Since retiring from Huges Aircraft Co. in 1989, Hal and his wife Dr. Bettye Davis Walker have co-founded the African-American Male Achievers Network, Inc., or A-MAN. This non-profit organization based in Los Angeles has two components: One emphasizes the sciences and higher learning for young black men, as well as counseling and critical evaluation of the social problems these young minorities face. The other is the Science Discovery and Learning Centre, which tries to provide boys and girls with the technological know-how they'll need to compete in the 21st century. With his background, it's hard to imagine someone better equipped for such an effort.
"What I'm trying to do," says Hal, "is pass the torch to younger black people. There's a great need in the black community for involvement in technology, so we can begin to solve some of our economic ills and better engage society at large. In my experience, an awareness of how things work helps an individual to master events around him; to have some say in his livelihood. At the very least," he says, "I want it to be an option for young black men -- something other than athletics or, in the worst case, drugs and gang activity."

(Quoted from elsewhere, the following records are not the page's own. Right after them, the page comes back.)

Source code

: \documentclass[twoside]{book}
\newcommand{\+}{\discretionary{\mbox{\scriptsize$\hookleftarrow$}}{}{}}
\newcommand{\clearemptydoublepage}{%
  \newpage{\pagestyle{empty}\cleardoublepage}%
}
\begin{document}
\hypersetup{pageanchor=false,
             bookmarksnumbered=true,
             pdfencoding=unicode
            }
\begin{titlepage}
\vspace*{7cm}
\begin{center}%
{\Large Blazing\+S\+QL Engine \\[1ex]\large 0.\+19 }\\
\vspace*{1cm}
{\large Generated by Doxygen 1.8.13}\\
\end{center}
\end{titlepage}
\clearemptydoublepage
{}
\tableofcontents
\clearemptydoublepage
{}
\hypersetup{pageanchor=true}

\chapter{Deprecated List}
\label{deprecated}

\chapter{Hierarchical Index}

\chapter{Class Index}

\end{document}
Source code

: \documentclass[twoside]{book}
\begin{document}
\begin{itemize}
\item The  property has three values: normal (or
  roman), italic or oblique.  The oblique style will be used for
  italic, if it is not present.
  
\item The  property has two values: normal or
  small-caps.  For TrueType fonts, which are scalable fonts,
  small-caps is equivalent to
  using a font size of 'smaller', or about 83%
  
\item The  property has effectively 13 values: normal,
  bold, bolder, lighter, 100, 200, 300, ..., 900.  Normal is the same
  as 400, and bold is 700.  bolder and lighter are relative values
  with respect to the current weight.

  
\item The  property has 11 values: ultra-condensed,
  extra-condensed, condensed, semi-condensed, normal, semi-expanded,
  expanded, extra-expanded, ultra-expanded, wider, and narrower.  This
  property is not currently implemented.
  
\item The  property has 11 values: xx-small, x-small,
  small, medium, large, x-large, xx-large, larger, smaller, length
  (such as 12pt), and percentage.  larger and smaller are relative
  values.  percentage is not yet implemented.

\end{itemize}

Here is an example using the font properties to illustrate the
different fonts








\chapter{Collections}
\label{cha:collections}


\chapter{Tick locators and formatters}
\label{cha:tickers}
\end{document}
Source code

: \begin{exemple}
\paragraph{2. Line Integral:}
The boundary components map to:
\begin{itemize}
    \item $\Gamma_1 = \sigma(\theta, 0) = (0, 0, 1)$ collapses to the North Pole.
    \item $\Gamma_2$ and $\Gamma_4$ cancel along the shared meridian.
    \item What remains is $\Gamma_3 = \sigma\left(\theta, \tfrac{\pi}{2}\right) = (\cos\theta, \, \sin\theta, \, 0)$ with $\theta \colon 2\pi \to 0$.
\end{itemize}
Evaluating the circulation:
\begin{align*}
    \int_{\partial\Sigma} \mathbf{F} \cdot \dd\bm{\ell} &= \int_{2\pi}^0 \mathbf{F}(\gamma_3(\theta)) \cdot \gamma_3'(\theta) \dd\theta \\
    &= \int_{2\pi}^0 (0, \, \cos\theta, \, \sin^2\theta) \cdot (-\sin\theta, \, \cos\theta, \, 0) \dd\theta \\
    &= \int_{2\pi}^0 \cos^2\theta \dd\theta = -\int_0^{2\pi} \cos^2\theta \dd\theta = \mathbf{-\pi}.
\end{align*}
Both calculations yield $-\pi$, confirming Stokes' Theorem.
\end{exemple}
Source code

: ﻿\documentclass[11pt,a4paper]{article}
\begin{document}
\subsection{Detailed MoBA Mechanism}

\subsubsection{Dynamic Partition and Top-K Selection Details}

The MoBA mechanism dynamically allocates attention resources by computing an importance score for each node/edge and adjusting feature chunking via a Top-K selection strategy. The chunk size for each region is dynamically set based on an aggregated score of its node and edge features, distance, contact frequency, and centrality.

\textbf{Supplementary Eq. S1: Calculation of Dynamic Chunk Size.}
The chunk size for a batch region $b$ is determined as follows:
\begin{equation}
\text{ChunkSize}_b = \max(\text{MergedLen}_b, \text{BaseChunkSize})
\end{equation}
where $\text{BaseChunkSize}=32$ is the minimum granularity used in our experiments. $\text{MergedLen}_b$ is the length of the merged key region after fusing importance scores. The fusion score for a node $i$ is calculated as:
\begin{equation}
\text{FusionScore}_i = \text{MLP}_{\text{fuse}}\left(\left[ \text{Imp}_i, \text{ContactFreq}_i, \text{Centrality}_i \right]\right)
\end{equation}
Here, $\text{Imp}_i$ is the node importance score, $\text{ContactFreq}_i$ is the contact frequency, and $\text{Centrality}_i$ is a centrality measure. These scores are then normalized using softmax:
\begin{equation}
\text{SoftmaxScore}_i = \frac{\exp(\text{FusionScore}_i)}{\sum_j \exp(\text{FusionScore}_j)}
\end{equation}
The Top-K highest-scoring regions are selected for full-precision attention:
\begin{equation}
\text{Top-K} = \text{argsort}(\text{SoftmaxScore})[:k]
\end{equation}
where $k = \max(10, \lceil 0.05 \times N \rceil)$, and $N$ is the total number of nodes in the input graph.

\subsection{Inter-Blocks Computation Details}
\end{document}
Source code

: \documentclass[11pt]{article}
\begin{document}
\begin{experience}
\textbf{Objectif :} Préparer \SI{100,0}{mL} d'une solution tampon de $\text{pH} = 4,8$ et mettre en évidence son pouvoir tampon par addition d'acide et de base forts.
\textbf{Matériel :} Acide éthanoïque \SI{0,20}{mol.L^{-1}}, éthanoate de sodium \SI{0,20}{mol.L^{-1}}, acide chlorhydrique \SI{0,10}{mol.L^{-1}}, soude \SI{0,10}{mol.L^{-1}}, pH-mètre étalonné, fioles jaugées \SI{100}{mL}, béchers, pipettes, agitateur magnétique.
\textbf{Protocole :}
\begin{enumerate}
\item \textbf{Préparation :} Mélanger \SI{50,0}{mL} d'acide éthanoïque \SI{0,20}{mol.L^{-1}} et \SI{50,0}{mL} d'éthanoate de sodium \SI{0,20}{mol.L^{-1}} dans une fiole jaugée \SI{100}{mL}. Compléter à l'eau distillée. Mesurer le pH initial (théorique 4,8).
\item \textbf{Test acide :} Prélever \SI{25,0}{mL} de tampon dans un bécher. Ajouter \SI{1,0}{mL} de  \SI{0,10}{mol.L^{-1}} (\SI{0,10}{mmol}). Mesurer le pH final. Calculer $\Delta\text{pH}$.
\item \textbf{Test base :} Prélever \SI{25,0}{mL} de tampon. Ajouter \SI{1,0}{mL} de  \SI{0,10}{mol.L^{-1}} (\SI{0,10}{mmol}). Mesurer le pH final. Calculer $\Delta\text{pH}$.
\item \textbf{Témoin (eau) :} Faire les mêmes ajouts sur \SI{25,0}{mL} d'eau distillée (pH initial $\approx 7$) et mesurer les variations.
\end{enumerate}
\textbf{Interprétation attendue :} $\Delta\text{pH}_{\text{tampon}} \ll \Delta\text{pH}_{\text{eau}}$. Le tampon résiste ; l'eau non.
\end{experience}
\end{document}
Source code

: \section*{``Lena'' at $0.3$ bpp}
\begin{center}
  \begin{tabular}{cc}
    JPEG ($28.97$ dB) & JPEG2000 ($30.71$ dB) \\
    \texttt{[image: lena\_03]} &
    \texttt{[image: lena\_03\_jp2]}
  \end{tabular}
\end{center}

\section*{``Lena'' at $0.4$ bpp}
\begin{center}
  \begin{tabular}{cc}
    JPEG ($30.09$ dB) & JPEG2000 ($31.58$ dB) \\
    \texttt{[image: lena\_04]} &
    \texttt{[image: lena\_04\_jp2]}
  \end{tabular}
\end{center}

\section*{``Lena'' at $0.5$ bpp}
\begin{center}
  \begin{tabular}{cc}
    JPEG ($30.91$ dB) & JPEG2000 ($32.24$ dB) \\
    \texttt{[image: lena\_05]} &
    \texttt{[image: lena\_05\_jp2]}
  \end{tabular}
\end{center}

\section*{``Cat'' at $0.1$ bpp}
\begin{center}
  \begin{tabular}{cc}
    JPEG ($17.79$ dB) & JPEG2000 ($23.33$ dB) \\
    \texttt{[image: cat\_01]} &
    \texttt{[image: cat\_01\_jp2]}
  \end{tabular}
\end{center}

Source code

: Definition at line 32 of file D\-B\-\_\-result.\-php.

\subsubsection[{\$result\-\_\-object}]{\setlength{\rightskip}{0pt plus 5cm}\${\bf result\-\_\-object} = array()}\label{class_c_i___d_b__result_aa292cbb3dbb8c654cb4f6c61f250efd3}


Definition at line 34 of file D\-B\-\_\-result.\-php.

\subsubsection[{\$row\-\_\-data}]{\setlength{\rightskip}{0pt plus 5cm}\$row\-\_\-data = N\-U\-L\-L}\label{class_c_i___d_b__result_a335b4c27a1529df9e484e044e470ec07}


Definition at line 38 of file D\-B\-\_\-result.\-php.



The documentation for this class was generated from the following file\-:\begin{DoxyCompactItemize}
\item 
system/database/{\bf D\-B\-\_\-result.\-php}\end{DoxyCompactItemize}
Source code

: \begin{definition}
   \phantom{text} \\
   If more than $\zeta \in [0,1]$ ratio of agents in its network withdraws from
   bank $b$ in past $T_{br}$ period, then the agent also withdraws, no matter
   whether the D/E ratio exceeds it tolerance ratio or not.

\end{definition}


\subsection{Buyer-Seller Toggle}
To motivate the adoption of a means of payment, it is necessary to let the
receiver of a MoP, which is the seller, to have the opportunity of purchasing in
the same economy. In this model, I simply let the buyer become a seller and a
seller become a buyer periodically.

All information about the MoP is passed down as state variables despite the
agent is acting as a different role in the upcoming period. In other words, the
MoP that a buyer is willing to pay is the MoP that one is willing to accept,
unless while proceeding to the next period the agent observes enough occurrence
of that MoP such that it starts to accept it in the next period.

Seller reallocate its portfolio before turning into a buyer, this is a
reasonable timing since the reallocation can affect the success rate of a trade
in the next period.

After more than eight years conducting research on the outside forces and peer pressures that too often mold the young black men and boys of his Los Angeles community, Hal is quite blunt and uncompromising as to what he perceives to be the problems: "A lot of our young people have an uncomfortable identification with aggression in sports -- one-on-one basketball, that sort of thing. They assume maths and sciences to be automatically beyond their comprehension and not beneficial to their involvement with society. So their priorities are skewed.
"What we have to do," he says, "is get them to recognize that they have an intrinsic value, and that with work will become valuable to society. I tell them that even when you're struggling -- for whatever reason -- you must remember to believe in your own self-worth."
Once, fed up with fielding questions as to the relative monetary merits of science vs basketball, this emminent electrical engineer whose work was recently honored in the Smithsonian's "Science In American Life" exhibit, exclaimed to a group of kids: "What if you suddenly woke up and there were no basketballs on earth? Would any of you know how to make one?"
Hal chuckles. "That made them think a bit. I told them, 'Hey, all of us can't be great players. Some of us have to produce the balls!' That seemed to get their attention."
Hal Walker's life is a lesson in hard work and conviction; the story of how a person might grow from a boy with a cheap Buck Rogers ray-gun pistol, to a man possessed of knowledge and sophistication only dreamed of in his youth; from toys that pretended to powers existing only in fiction, to technologies surpassing the dreams of humankind barely fifty years ago. And America needs more of the same if we are to compete effectively in an ever more technological world.